▶ _WHAT YOU NEED TO DO_:
Every record must be given again word for word; no picture belongs in the copy.

▶ _Saved data entries_:
════════════════

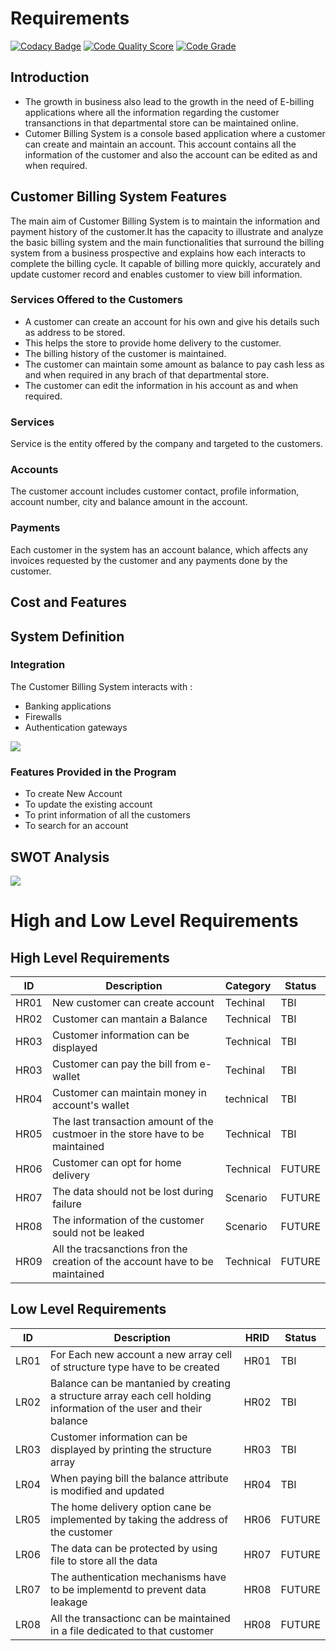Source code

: # Requirements

[![Codacy Badge](https://app.codacy.com/project/badge/Grade/71e44855d5c44e4ebf93a5427aefe800)](https://www.codacy.com/gh/parz14/project./dashboard?utm_source=github.com&amp;utm_medium=referral&amp;utm_content=parz14/project.&amp;utm_campaign=Badge_Grade)
[![Code Quality Score](https://www.code-inspector.com/project/25207/score/svg)](https://www.code-inspector.com/project/25207/score/svg)
[![Code Grade](https://www.code-inspector.com/project/25207/status/svg)](https://www.code-inspector.com/project/25207/status/svg)


## Introduction
* The growth in business also lead to the growth in the need of E-billing applications where all the information regarding the customer transanctions in that departmental store can be maintained online.
* Cutomer Billing System is a console based application where a customer can create and maintain an account. This account contains all the information of the customer and also the account can be edited as and when required.

## Customer Billing System Features

The main aim of Customer Billing System is to maintain the information and payment history of the customer.It has the capacity to illustrate and analyze the basic billing system and the main functionalities that surround the billing system from a business prospective and explains how each interacts to complete the billing cycle.
It capable of billing more quickly, accurately and update customer record and enables customer to view bill information.

### Services Offered to the Customers
* A customer can create an account for his own and give his details such as address to be stored.
* This helps the store to provide home delivery to the customer.
* The billing history of the customer is maintained.
* The customer can maintain some amount as balance to pay cash less as and when required in any brach of that departmental store.
* The customer can edit the information in his account as and when required.

### Services
Service is the entity offered by the company and targeted to the customers.

### Accounts
The customer account includes customer contact, profile information, account number, city and balance amount in the account.

### Payments
Each customer in the system has an account balance, which affects any invoices requested by the customer and any payments done by the customer.

## Cost and Features

## System Definition

### Integration
The Customer Billing System interacts with :
  * Banking applications
  * Firewalls
  * Authentication gateways
  
![](usecase.png)

### Features Provided in the Program
* To create New Account
* To update the existing account
* To print information of all the customers
* To search for an account

## SWOT Analysis
![](SWOT.png)

# High and Low Level Requirements

## High Level Requirements

| ID  | Description  | Category  | Status  |
| --- | ------------ | --------- | ------- |
| HR01| New customer can create account | Techinal | TBI |
| HR02| Customer can mantain a Balance | Technical | TBI |
| HR03| Customer information can be displayed| Technical | TBI|
| HR03| Customer can pay the bill from e-wallet | Techinal | TBI|
| HR04| Customer can maintain money in account's wallet| technical|TBI|
| HR05| The last transaction amount of the custmoer in the store have to be maintained| Technical | TBI|
| HR06| Customer can opt for home delivery | Technical | FUTURE|
| HR07| The data should not be lost during failure | Scenario | FUTURE|
| HR08| The information of the customer sould not be leaked| Scenario | FUTURE|
| HR09| All the tracsanctions fron the creation of the account have to be maintained | Technical | FUTURE|

## Low Level Requirements

|ID | Description | HRID | Status|
|---|-------------|------|-------|
|LR01| For Each new account a new array cell of structure type have to be created| HR01 | TBI|
|LR02| Balance can be mantanied by creating a structure array each cell holding information of the user and their balance| HR02| TBI|
|LR03| Customer information can be displayed by printing the structure array| HR03| TBI|
|LR04| When paying bill the balance attribute is modified and updated| HR04|TBI|
|LR05| The home delivery option cane be implemented by taking the address of the customer|HR06|FUTURE|
|LR06| The data can be protected by using file to store all the data|HR07|FUTURE|
|LR07| The authentication mechanisms have to be implementd to prevent data leakage|HR08|FUTURE|
|LR08| All the transactionc can be maintained in a file dedicated to that customer|HR08|FUTURE|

════════════════

▶ _WRITTEN RESPONSE_:
Source code

: # Requirements

[![Codacy Badge](https://app.codacy.com/project/badge/Grade/71e44855d5c44e4ebf93a5427aefe800)](https://www.codacy.com/gh/parz14/project./dashboard?utm_source=github.com&amp;utm_medium=referral&amp;utm_content=parz14/project.&amp;utm_campaign=Badge_Grade)
[![Code Quality Score](https://www.code-inspector.com/project/25207/score/svg)](https://www.code-inspector.com/project/25207/score/svg)
[![Code Grade](https://www.code-inspector.com/project/25207/status/svg)](https://www.code-inspector.com/project/25207/status/svg)


## Introduction
* The growth in business also lead to the growth in the need of E-billing applications where all the information regarding the customer transanctions in that departmental store can be maintained online.
* Cutomer Billing System is a console based application where a customer can create and maintain an account. This account contains all the information of the customer and also the account can be edited as and when required.

## Customer Billing System Features

The main aim of Customer Billing System is to maintain the information and payment history of the customer.It has the capacity to illustrate and analyze the basic billing system and the main functionalities that surround the billing system from a business prospective and explains how each interacts to complete the billing cycle.
It capable of billing more quickly, accurately and update customer record and enables customer to view bill information.

### Services Offered to the Customers
* A customer can create an account for his own and give his details such as address to be stored.
* This helps the store to provide home delivery to the customer.
* The billing history of the customer is maintained.
* The customer can maintain some amount as balance to pay cash less as and when required in any brach of that departmental store.
* The customer can edit the information in his account as and when required.

### Services
Service is the entity offered by the company and targeted to the customers.

### Accounts
The customer account includes customer contact, profile information, account number, city and balance amount in the account.

### Payments
Each customer in the system has an account balance, which affects any invoices requested by the customer and any payments done by the customer.

## Cost and Features

## System Definition

### Integration
The Customer Billing System interacts with :
  * Banking applications
  * Firewalls
  * Authentication gateways
  
![](usecase.png)

### Features Provided in the Program
* To create New Account
* To update the existing account
* To print information of all the customers
* To search for an account

## SWOT Analysis
![](SWOT.png)

# High and Low Level Requirements

## High Level Requirements

| ID  | Description  | Category  | Status  |
| --- | ------------ | --------- | ------- |
| HR01| New customer can create account | Techinal | TBI |
| HR02| Customer can mantain a Balance | Technical | TBI |
| HR03| Customer information can be displayed| Technical | TBI|
| HR03| Customer can pay the bill from e-wallet | Techinal | TBI|
| HR04| Customer can maintain money in account's wallet| technical|TBI|
| HR05| The last transaction amount of the custmoer in the store have to be maintained| Technical | TBI|
| HR06| Customer can opt for home delivery | Technical | FUTURE|
| HR07| The data should not be lost during failure | Scenario | FUTURE|
| HR08| The information of the customer sould not be leaked| Scenario | FUTURE|
| HR09| All the tracsanctions fron the creation of the account have to be maintained | Technical | FUTURE|

## Low Level Requirements

|ID | Description | HRID | Status|
|---|-------------|------|-------|
|LR01| For Each new account a new array cell of structure type have to be created| HR01 | TBI|
|LR02| Balance can be mantanied by creating a structure array each cell holding information of the user and their balance| HR02| TBI|
|LR03| Customer information can be displayed by printing the structure array| HR03| TBI|
|LR04| When paying bill the balance attribute is modified and updated| HR04|TBI|
|LR05| The home delivery option cane be implemented by taking the address of the customer|HR06|FUTURE|
|LR06| The data can be protected by using file to store all the data|HR07|FUTURE|
|LR07| The authentication mechanisms have to be implementd to prevent data leakage|HR08|FUTURE|
|LR08| All the transactionc can be maintained in a file dedicated to that customer|HR08|FUTURE|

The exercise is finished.